Exercise details: Should the entries contain pictures, leave them out and return exactly the lines from the first through the line holding "Another option is".

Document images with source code

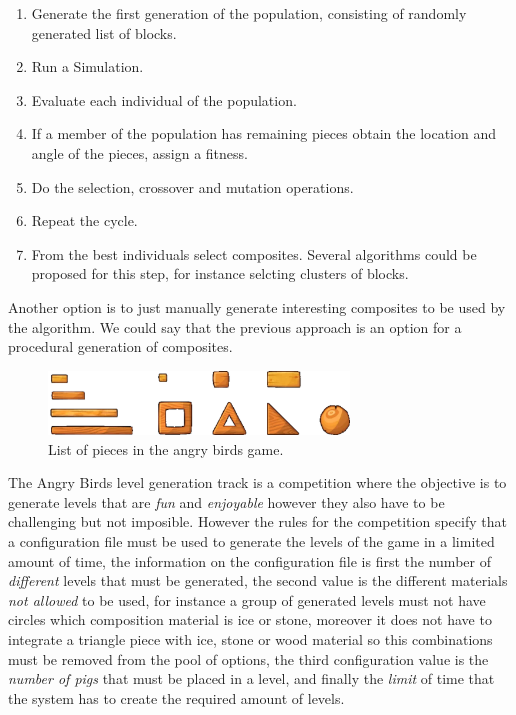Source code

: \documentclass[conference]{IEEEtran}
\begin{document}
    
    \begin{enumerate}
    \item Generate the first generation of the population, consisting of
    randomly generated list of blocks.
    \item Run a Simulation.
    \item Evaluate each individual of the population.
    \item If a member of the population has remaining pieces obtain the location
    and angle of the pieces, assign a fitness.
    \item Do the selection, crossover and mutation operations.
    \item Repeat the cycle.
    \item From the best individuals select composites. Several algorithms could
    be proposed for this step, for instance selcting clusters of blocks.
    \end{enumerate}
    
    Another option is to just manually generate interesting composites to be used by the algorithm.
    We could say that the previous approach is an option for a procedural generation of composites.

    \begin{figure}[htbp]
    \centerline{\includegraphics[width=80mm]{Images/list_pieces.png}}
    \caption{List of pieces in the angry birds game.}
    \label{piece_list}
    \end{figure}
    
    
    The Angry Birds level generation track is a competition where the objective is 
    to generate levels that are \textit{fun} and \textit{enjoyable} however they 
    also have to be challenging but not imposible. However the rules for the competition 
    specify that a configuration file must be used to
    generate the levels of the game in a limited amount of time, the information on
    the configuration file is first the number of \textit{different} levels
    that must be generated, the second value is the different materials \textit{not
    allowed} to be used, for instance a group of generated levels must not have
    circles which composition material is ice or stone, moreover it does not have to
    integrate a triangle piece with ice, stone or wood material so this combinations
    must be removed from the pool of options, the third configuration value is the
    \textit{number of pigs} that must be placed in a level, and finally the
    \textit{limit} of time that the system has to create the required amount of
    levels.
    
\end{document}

Response:
Source code

: \documentclass[conference]{IEEEtran}
\begin{document}
    
    \begin{enumerate}
    \item Generate the first generation of the population, consisting of
    randomly generated list of blocks.
    \item Run a Simulation.
    \item Evaluate each individual of the population.
    \item If a member of the population has remaining pieces obtain the location
    and angle of the pieces, assign a fitness.
    \item Do the selection, crossover and mutation operations.
    \item Repeat the cycle.
    \item From the best individuals select composites. Several algorithms could
    be proposed for this step, for instance selcting clusters of blocks.
    \end{enumerate}
    
    Another option is to just manually generate interesting composites to be used by the algorithm.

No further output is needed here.